Novel outbreaks from any microbe are always of public health concern. The risk from these outbreaks depends on characteristics of the virus, including whether and how well it spreads between people, the severity of resulting illness, and the medical or other measures available to control the impact of the virus (e.g., vaccine or antivirals).
The novel coronavirus (SARS CoV2/COVID-19) is a serious public health threat. The fact that it has caused severe illness and sustained person-to-person spread in China is concerning, but it is unclear how the situation in other parts of the world will unfold.

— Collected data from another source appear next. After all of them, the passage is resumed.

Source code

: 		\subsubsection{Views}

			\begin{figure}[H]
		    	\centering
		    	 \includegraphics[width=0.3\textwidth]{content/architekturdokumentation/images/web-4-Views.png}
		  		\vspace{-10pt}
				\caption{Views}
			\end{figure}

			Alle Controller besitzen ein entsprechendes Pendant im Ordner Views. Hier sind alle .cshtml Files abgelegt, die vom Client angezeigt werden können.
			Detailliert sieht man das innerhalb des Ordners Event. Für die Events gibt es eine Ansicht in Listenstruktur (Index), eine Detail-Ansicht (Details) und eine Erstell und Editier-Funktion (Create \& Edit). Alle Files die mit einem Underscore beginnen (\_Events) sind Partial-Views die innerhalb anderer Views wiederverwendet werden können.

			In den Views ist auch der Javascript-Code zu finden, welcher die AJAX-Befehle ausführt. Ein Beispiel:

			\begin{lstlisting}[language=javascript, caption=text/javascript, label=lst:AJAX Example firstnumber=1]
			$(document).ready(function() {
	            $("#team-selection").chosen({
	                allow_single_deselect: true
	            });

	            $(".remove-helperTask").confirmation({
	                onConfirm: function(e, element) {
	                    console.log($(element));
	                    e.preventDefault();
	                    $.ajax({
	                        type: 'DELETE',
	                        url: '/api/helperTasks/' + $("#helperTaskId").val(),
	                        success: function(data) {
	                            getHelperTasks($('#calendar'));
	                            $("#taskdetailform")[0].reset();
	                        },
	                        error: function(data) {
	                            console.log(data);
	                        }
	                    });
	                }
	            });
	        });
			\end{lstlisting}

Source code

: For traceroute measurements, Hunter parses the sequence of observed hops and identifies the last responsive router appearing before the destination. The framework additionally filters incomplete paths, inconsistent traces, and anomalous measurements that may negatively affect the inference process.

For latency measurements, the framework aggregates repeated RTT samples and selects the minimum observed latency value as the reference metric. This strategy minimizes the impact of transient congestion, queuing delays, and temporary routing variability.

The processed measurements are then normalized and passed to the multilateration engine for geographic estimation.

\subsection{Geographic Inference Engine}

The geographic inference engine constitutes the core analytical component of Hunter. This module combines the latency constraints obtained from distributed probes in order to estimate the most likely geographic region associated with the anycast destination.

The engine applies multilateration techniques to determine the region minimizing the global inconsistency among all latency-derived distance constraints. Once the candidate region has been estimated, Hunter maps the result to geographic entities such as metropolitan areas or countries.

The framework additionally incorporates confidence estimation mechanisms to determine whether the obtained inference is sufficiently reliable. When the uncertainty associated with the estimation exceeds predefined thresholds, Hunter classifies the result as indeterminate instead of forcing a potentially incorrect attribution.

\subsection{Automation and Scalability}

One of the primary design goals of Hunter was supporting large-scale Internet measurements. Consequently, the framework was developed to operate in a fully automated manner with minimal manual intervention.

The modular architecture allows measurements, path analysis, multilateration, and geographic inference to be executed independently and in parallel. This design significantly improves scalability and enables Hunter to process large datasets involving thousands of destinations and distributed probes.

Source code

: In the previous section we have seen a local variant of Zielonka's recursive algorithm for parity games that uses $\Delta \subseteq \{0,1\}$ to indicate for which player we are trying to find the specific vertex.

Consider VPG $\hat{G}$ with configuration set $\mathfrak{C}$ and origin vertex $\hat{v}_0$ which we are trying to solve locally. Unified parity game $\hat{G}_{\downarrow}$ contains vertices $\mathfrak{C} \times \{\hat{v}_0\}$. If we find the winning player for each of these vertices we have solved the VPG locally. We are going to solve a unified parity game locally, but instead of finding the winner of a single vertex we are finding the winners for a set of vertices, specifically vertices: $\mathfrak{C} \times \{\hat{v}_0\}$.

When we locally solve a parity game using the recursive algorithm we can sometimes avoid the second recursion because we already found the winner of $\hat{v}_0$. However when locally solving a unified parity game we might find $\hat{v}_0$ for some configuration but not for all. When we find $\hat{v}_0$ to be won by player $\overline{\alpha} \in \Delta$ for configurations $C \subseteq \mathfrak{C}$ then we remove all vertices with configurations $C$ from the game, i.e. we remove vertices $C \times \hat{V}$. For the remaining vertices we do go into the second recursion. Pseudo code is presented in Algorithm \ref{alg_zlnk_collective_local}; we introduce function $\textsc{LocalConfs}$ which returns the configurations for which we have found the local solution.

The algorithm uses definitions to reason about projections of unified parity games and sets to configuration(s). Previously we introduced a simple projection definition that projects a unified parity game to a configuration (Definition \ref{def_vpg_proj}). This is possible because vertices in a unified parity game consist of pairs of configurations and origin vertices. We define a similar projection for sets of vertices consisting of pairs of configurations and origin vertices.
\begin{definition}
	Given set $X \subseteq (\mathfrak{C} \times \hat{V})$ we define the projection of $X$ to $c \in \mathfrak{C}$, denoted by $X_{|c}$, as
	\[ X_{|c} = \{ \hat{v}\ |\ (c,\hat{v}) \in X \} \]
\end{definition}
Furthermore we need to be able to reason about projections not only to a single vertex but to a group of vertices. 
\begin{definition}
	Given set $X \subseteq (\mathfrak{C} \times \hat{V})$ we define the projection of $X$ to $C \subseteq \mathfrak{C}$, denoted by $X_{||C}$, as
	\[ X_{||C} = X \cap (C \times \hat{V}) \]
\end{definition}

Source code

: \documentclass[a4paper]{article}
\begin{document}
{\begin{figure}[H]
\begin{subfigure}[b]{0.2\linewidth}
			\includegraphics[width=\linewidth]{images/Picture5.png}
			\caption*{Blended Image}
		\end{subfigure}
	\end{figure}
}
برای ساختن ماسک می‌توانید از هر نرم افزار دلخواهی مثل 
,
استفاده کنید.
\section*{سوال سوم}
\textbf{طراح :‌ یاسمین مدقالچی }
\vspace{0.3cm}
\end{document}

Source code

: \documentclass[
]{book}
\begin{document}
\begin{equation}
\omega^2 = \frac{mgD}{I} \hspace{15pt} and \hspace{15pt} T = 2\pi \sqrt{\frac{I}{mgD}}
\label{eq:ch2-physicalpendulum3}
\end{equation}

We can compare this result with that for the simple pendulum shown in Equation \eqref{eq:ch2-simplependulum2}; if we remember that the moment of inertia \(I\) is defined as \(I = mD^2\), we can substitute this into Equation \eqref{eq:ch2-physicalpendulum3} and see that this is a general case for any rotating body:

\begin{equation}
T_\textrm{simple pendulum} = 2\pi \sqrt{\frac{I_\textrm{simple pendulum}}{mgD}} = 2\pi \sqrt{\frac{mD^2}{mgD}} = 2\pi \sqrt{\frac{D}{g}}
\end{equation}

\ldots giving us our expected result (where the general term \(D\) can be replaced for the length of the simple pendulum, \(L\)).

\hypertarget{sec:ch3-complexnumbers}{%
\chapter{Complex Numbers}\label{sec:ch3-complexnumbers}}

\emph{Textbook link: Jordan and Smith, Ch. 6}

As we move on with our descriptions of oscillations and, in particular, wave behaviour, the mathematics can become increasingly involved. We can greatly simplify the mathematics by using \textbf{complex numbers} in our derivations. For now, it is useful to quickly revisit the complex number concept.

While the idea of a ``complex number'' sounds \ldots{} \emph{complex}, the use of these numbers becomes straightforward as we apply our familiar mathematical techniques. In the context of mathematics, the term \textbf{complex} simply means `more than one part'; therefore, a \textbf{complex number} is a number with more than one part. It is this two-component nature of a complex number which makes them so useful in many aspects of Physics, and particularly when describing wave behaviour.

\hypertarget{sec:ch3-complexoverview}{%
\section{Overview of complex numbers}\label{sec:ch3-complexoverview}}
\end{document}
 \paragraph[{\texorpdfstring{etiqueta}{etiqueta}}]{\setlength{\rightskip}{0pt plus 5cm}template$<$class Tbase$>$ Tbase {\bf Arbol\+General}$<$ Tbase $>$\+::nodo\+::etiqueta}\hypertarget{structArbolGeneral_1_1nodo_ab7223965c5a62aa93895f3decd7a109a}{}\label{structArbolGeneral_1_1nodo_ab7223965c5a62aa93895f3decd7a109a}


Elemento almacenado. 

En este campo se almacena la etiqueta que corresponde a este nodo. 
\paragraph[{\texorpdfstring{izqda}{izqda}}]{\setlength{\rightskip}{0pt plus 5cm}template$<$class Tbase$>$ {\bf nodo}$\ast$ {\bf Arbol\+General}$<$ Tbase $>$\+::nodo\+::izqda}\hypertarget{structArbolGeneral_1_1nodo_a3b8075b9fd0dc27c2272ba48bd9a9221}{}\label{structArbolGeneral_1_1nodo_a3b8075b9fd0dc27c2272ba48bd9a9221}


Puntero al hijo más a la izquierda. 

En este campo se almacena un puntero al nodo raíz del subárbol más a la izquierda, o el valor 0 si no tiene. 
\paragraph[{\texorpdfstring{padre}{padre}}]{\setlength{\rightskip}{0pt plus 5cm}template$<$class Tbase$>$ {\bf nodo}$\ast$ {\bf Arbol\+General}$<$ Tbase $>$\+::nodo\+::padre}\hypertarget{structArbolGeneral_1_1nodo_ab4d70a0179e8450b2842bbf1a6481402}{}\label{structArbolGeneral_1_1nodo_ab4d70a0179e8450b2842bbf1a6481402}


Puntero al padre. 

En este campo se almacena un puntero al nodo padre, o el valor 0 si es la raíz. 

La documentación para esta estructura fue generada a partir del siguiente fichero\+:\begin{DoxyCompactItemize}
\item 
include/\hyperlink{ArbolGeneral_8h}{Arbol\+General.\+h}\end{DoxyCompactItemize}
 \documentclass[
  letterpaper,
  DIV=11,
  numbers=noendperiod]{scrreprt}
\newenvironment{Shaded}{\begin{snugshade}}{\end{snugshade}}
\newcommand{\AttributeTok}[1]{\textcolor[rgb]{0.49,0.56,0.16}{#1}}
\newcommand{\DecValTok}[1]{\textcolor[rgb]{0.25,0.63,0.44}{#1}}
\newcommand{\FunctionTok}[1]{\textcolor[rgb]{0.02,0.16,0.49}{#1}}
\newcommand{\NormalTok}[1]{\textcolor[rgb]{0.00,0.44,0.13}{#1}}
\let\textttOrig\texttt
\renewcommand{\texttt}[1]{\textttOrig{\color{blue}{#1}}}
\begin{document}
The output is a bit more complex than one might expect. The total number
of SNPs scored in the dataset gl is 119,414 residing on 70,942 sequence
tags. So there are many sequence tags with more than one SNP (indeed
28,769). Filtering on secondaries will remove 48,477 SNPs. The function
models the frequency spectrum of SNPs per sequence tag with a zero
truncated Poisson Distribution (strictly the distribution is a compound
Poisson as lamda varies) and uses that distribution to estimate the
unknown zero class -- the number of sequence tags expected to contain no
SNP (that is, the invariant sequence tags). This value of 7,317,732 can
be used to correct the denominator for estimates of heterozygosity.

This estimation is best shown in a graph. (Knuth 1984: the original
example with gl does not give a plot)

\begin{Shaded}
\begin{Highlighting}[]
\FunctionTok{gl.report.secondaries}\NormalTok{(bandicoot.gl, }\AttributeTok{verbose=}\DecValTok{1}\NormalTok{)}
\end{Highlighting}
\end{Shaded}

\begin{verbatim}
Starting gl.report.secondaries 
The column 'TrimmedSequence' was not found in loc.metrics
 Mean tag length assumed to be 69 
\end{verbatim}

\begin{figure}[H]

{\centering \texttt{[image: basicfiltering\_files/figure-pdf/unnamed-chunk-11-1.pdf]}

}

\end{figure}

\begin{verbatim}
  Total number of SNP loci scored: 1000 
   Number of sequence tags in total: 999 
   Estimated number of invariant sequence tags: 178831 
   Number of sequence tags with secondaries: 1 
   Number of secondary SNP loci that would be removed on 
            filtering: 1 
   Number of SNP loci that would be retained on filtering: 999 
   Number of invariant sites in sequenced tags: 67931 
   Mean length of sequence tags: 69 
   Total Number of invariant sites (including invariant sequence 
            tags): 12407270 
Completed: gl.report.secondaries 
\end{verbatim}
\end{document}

With the growing concern over COVID-19, exactly what questions should healthcare professionals and others (EVS, medical laboratory, etc.) be asking.
1. How does SARS CoV2 spread? While there is much to learn regarding the transmission of this novel virus, spread is thought to occur from person-to-person via respiratory droplets among close contacts. Close contact can occur while caring for a patient, including:
• Being within 6 feet (2 meters) of a patient with COVID-19 for prolonged time periods.
• Direct contact with infectious secretions from a patient with 2019-nCoV. Infectious secretions may include sputum, serum, blood, and respiratory droplets.
If close contact occurs while not wearing all recommended PPE, there may be risk of infection.
2. How long (duration) can 2019-nCoV survive outside of a host? All viruses require a host to reproduce and survive. It is currently unclear if a person can get SARS CoV2 by touching a surface or object with virus on it and then touching his or her own mouth, nose, or their eyes. Some reports show coronavirus strains (229E) have survived more than three hours after drying onto porous and non-porous materials, including aluminum and sterile sponges; strain OC43 remained infectious up to one hour. Thus, it is prudent to remain vigilant in both the use of PPE and disinfection of surfaces in the control of SARS CoV2.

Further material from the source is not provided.